Understanding Kubernetes Probes and Health Checks in 5 Minutes

Kubernetes is an open-source container orchestration platform that greatly simplifies the creation and management of applications.

Distributed systems like Kubernetes can be challenging to manage because they involve many active components, all of which must work properly for the entire system to run smoothly. Even if a small component fails, it needs to be detected and repaired.

These operations also need to be automated. Kubernetes allows us to accomplish this with readiness probes and liveness probes. This article discusses these probes in detail, starting with an overview of health checks.

01 What is a Health Check?

A health check is a simple way for a system to know whether an application instance is running normally. If your application instance is not running correctly, other services will not access it or send requests to it. Instead, requests will be sent to another ready instance, or you should retry sending the request.

The system should be able to keep your application in a healthy state. By default, after all containers in a pod are started, Kubernetes begins sending traffic to that pod. If a container crashes, Kubernetes will restart it. This default behavior should be sufficient to get started. Since Kubernetes helps create custom health checks, improving deployment robustness becomes relatively straightforward. Now, let’s discuss the pod lifecycle.

02 Pod Lifecycle

Kubernetes pods follow a defined lifecycle. These are the different stages:

• A pod starts in the pending stage after it is first created. The scheduler tries to determine where to place the pod. If the scheduler cannot find a node to place the pod, it will remain in the pending state. (To check why a pod is pending, run kubectl describe pod <pod name> command).

• Once the pod is scheduled, it enters the container creating stage, during which it pulls the required images for the application, followed by container startup.

• Once the container is in the pod, it enters the running stage, during which it continues to run until the program completes successfully or terminates.

To check the pod’s status, run kubectl get pod command and check the STATUS column.
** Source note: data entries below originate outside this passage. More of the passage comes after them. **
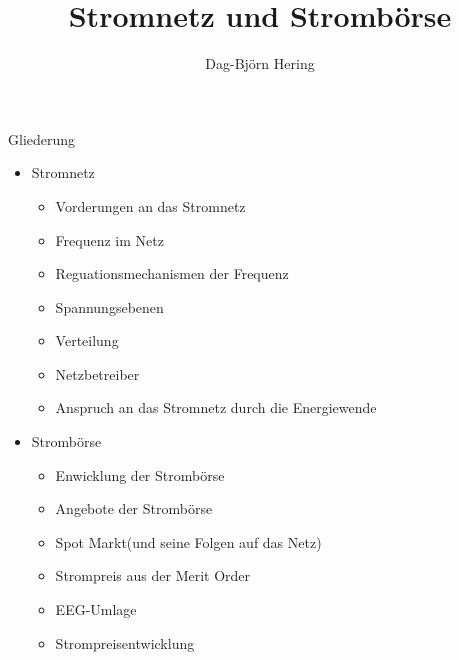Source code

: \documentclass[aspectratio=1610, professionalfonts, 9pt]{beamer}
\title{Stromnetz und Strombörse}
\author[D.~Hering]{Dag-Björn Hering}
\begin{document}
\maketitle
\begin{frame}
\end{frame}

\begin{frame}{Gliederung}
\begin{itemize}
  \item Stromnetz
  \begin{itemize}
  \item Vorderungen an das Stromnetz
  \item Frequenz im Netz
  \item Reguationsmechanismen der Frequenz
  \item Spannungsebenen
  \item Verteilung
  \item Netzbetreiber
  \item Anspruch an das Stromnetz durch die Energiewende
  \end{itemize}
\end{itemize}
\end{frame}
\begin{frame}
\begin{itemize}
 \item Strombörse
\begin{itemize}
  \item Enwicklung der Strombörse
  \item Angebote der Strombörse
  \item Spot Markt(und seine Folgen auf das Netz)
  \item Strompreis aus der Merit Order
  \item EEG-Umlage
  \item Strompreisentwicklung
\end{itemize}
\end{itemize}
\end{frame}
\end{document}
As you can see, in this case, all pods are in running state. Additionally, READY indicates that the pod is ready to accept user traffic.

# kubectl get podNAME READY STATUS RESTARTS AGEmy-nginx-6b74b79f57-fldq6 1/1 Running 0 20smy-nginx-6b74b79f57-n67wp 1/1 Running 0 20smy-nginx-6b74b79f57-r6pcq 1/1 Running 0 20s

Different Types of Probes in Kubernetes

Kubernetes provides the following types of health checks:

• Readiness Probe: This probe tells you when your application is ready to serve traffic. Kubernetes ensures that the readiness probe passes before allowing traffic to be sent to the pod. If the readiness probe fails, Kubernetes will not send traffic to the pod until the probe passes.

• Liveness Probe: The liveness probe allows Kubernetes to know whether your application is healthy. If the application is healthy, Kubernetes will not interfere with the pod’s operation; if it is unhealthy, Kubernetes will destroy the pod and start a new pod to replace it.

To further understand this, consider a practical scenario. Your application needs some time to warm up or download application content from an external source like GitHub. Your application will not accept traffic until it is fully ready. By default, once the process inside the container starts, Kubernetes begins sending traffic. By using the readiness probe, Kubernetes waits until the application is fully started before allowing the service to send traffic to the new replica.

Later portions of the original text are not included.